Sur la loi immigration, Les Républicains (LR) n’ont pas dit leur dernier mot. Trois mois après l’adoption par le Parlement du projet de loi et quarante jours après sa censure partielle par le Conseil constitutionnel, la droite poursuit le combat politique. Selon une information de la newsletter Playbook Paris, confirmée par Le Figaro, Les Républicains ont rassemblé au moins 185 signatures de parlementaires pour engager une procédure de référendum d’initiative partagée (RIP).

Mi-février, Éric Ciotti, Bruno Retailleau et Olivier Marleix présentaient à leurs troupes un document de 13 pages intitulé «Proposition de loi réformant l’accès aux prestations sociales des étrangers». Furieux de la censure du tiers du projet de loi immigration qu’ils avaient largement contribué à «durcir», les chefs à plume de la droite avaient exprimé leur volonté de soumettre plusieurs mesures retoquées à un référendum.

Le texte comprend cinq articles portant sur la conditionnalité des prestations sociales non contributives, la transformation de l’aide médicale d’État (AME) en aide médicale d’urgence (AMU), les réductions tarifaires sur les titres de transport, l’inclusion dans le décompte des logements sociaux d’une commune des centres d’hébergement provisoire et ceux des demandeurs d’asile et l’impossibilité du maintien pour une personne déboutée du droit d’asile dans un hébergement accordé au titre du dispositif national d’accueil. En plus des signatures d’élus LR, deux voix de députés non-inscrits et une du groupe Liot sont venues grossir les rangs des signataires, d’après un cadre du parti de droite.

La collecte des signatures n’est que la première étape d’un long et difficile chemin pour espérer aboutir à une loi. Désormais, le Conseil constitutionnel doit valider la proposition de loi et le processus du référendum d’initiative partagée. Les LR prévoient une «cérémonie de transmission» de la proposition de loi au Conseil Constitutionnel «en fin de semaine ou en début de semaine prochaine», selon le même cadre.

Les Sages de la Rue de Montpensier auront ensuite un mois pour statuer sur la validité de la proposition, notamment si elle respecte les conditions posées par l’article 11 de la Constitution, qui limite le champ du référendum aux questions économiques et sociales. «Il est difficile de soutenir que les questions d’immigration ne touchent pas l’organisation des pouvoirs publics ou la politique économique et sociale. Et le Conseil constitutionnel a admis qu’une question incidente , par exemple fiscale pouvait donner lieu à un RIP si l’objet principal entre dans le champ de l’article 11», commente Jean-Pierre Camby, professeur associé à l’Université de Versailles Saint-Quentin.

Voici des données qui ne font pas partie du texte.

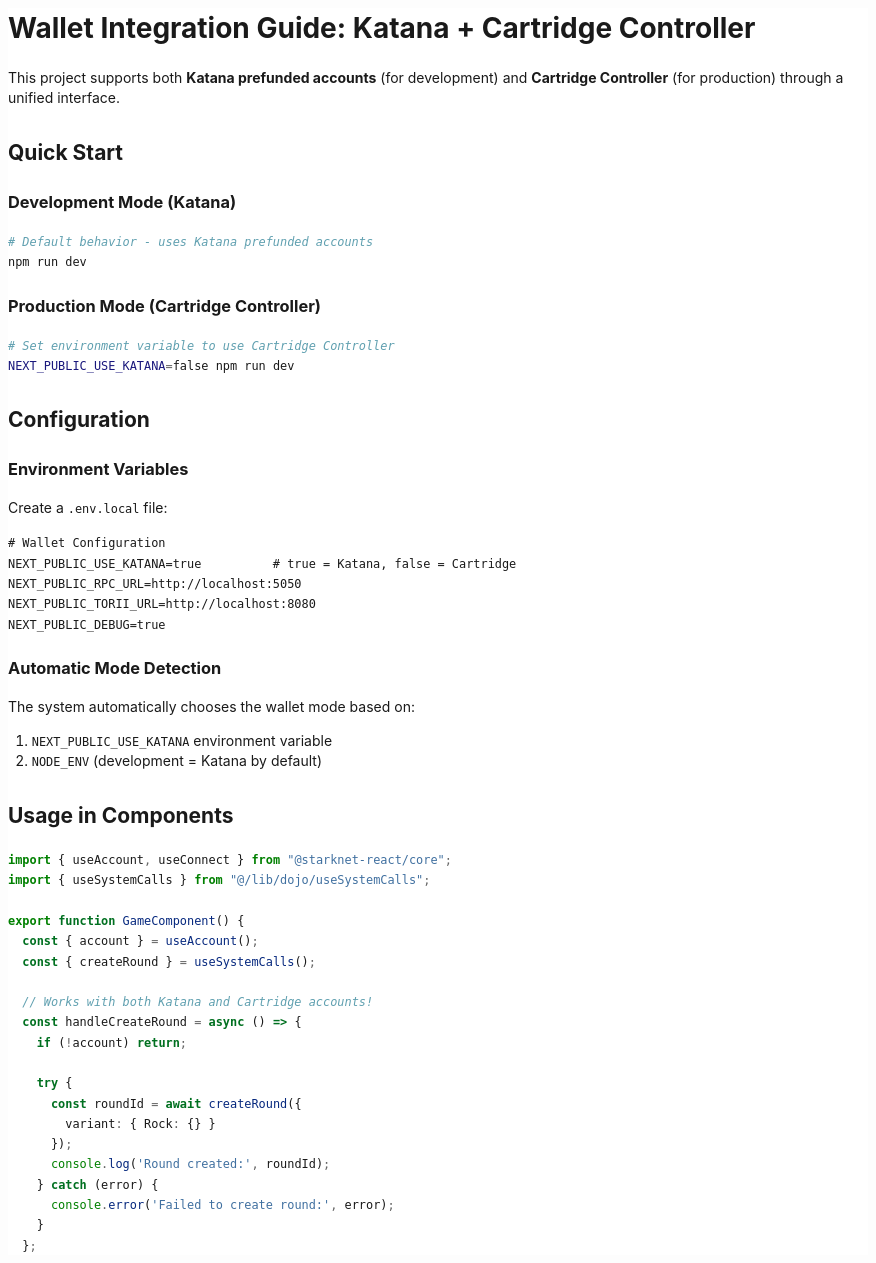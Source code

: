 # Wallet Integration Guide: Katana + Cartridge Controller

This project supports both **Katana prefunded accounts** (for development) and **Cartridge Controller** (for production) through a unified interface.

## Quick Start

### Development Mode (Katana)
```bash
# Default behavior - uses Katana prefunded accounts
npm run dev
```

### Production Mode (Cartridge Controller)
```bash
# Set environment variable to use Cartridge Controller
NEXT_PUBLIC_USE_KATANA=false npm run dev
```

## Configuration

### Environment Variables

Create a `.env.local` file:

```env
# Wallet Configuration
NEXT_PUBLIC_USE_KATANA=true          # true = Katana, false = Cartridge
NEXT_PUBLIC_RPC_URL=http://localhost:5050
NEXT_PUBLIC_TORII_URL=http://localhost:8080
NEXT_PUBLIC_DEBUG=true
```

### Automatic Mode Detection

The system automatically chooses the wallet mode based on:

1. `NEXT_PUBLIC_USE_KATANA` environment variable
2. `NODE_ENV` (development = Katana by default)

## Usage in Components

```typescript
import { useAccount, useConnect } from "@starknet-react/core";
import { useSystemCalls } from "@/lib/dojo/useSystemCalls";

export function GameComponent() {
  const { account } = useAccount();
  const { createRound } = useSystemCalls();
  
  // Works with both Katana and Cartridge accounts!
  const handleCreateRound = async () => {
    if (!account) return;
    
    try {
      const roundId = await createRound({ 
        variant: { Rock: {} } 
      });
      console.log('Round created:', roundId);
    } catch (error) {
      console.error('Failed to create round:', error);
    }
  };
```
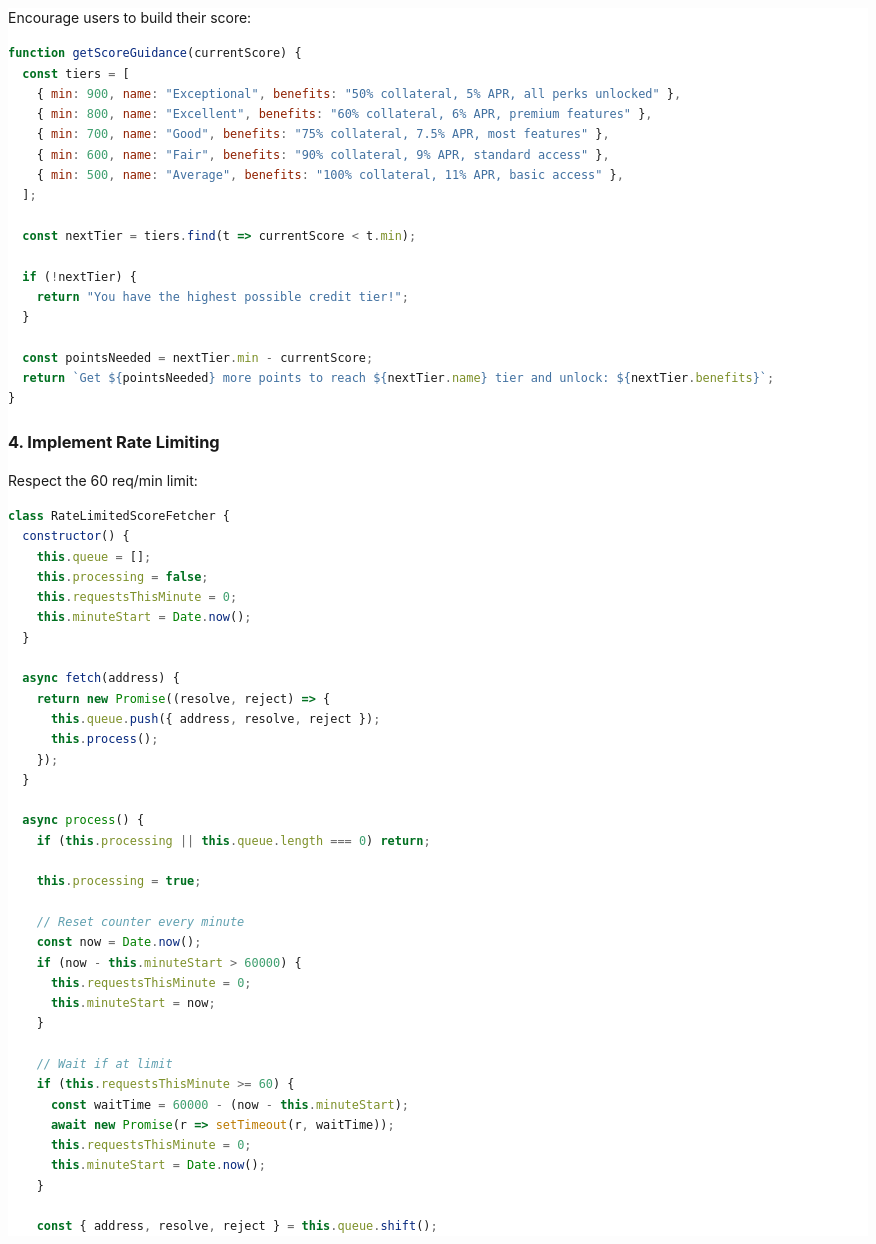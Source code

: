 Encourage users to build their score:

```javascript
function getScoreGuidance(currentScore) {
  const tiers = [
    { min: 900, name: "Exceptional", benefits: "50% collateral, 5% APR, all perks unlocked" },
    { min: 800, name: "Excellent", benefits: "60% collateral, 6% APR, premium features" },
    { min: 700, name: "Good", benefits: "75% collateral, 7.5% APR, most features" },
    { min: 600, name: "Fair", benefits: "90% collateral, 9% APR, standard access" },
    { min: 500, name: "Average", benefits: "100% collateral, 11% APR, basic access" },
  ];
  
  const nextTier = tiers.find(t => currentScore < t.min);
  
  if (!nextTier) {
    return "You have the highest possible credit tier!";
  }
  
  const pointsNeeded = nextTier.min - currentScore;
  return `Get ${pointsNeeded} more points to reach ${nextTier.name} tier and unlock: ${nextTier.benefits}`;
}
```

### 4. **Implement Rate Limiting**

Respect the 60 req/min limit:

```javascript
class RateLimitedScoreFetcher {
  constructor() {
    this.queue = [];
    this.processing = false;
    this.requestsThisMinute = 0;
    this.minuteStart = Date.now();
  }
  
  async fetch(address) {
    return new Promise((resolve, reject) => {
      this.queue.push({ address, resolve, reject });
      this.process();
    });
  }
  
  async process() {
    if (this.processing || this.queue.length === 0) return;
    
    this.processing = true;
    
    // Reset counter every minute
    const now = Date.now();
    if (now - this.minuteStart > 60000) {
      this.requestsThisMinute = 0;
      this.minuteStart = now;
    }
    
    // Wait if at limit
    if (this.requestsThisMinute >= 60) {
      const waitTime = 60000 - (now - this.minuteStart);
      await new Promise(r => setTimeout(r, waitTime));
      this.requestsThisMinute = 0;
      this.minuteStart = Date.now();
    }
    
    const { address, resolve, reject } = this.queue.shift();
```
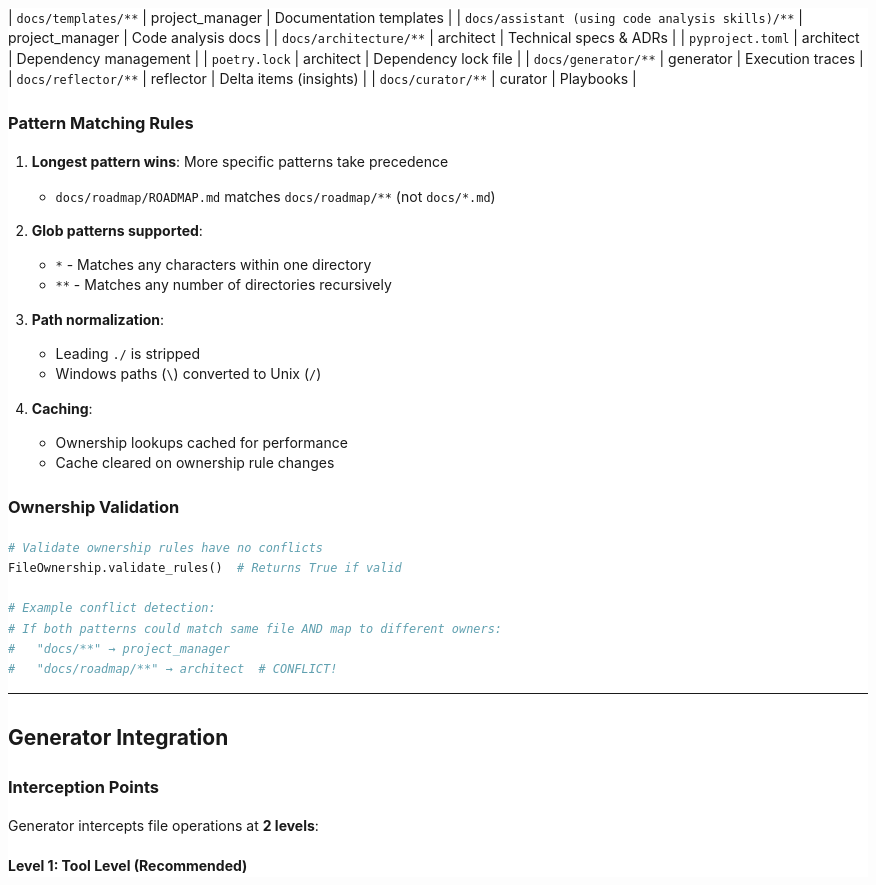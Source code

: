 | `docs/templates/**` | project_manager | Documentation templates |
| `docs/assistant (using code analysis skills)/**` | project_manager | Code analysis docs |
| `docs/architecture/**` | architect | Technical specs & ADRs |
| `pyproject.toml` | architect | Dependency management |
| `poetry.lock` | architect | Dependency lock file |
| `docs/generator/**` | generator | Execution traces |
| `docs/reflector/**` | reflector | Delta items (insights) |
| `docs/curator/**` | curator | Playbooks |

### Pattern Matching Rules

1. **Longest pattern wins**: More specific patterns take precedence
   - `docs/roadmap/ROADMAP.md` matches `docs/roadmap/**` (not `docs/*.md`)

2. **Glob patterns supported**:
   - `*` - Matches any characters within one directory
   - `**` - Matches any number of directories recursively

3. **Path normalization**:
   - Leading `./` is stripped
   - Windows paths (`\`) converted to Unix (`/`)

4. **Caching**:
   - Ownership lookups cached for performance
   - Cache cleared on ownership rule changes

### Ownership Validation

```python
# Validate ownership rules have no conflicts
FileOwnership.validate_rules()  # Returns True if valid

# Example conflict detection:
# If both patterns could match same file AND map to different owners:
#   "docs/**" → project_manager
#   "docs/roadmap/**" → architect  # CONFLICT!
```

---

## Generator Integration

### Interception Points

Generator intercepts file operations at **2 levels**:

#### Level 1: Tool Level (Recommended)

Une interprétation de l’article 11 à l’origine d’une divergence doctrinale entre constitutionnalistes. Pour Anne-Charlène Bezzina, maître de conférences en droit public, «il y a une question d’interprétation qui se posera pour savoir si cette proposition est une réforme qui porte sur une question uniquement économique ou sociale. À mon sens, il ne fait aucun doute que ce n’est pas l’économie ou le social mais l’immigration qui est l’objet principal. C’est bien cet objet principal de la loi que le Conseil constitutionnel vérifie comme faisant partie de la liste des objets autorisés par l’article 11 de la Constitution». Pour elle, le Conseil constitutionnel pourrait donc censurer, cette fois-ci, a priori les mesures.

Dans l’hypothèse où l’institution présidée par Laurent Fabius validait la proposition, le plus dur commencerait pour le parti d’Éric Ciotti. Les LR disposeraient de neuf mois pour réunir les signatures d’un dixième du corps électoral, soit près de 5 millions de Français. Alors qu’un tel tour de force n’a jamais eu lieu depuis la création du RIP en 2008, les LR ne seraient même pas assurés de voir leur texte soumis au vote des Français. L’Assemblée et le Sénat disposeraient ensuite de six mois pour examiner le texte. Dans le cas contraire, si le Parlement ne statuait pas dans les six mois, alors le président serait obligé de soumettre le texte au référendum.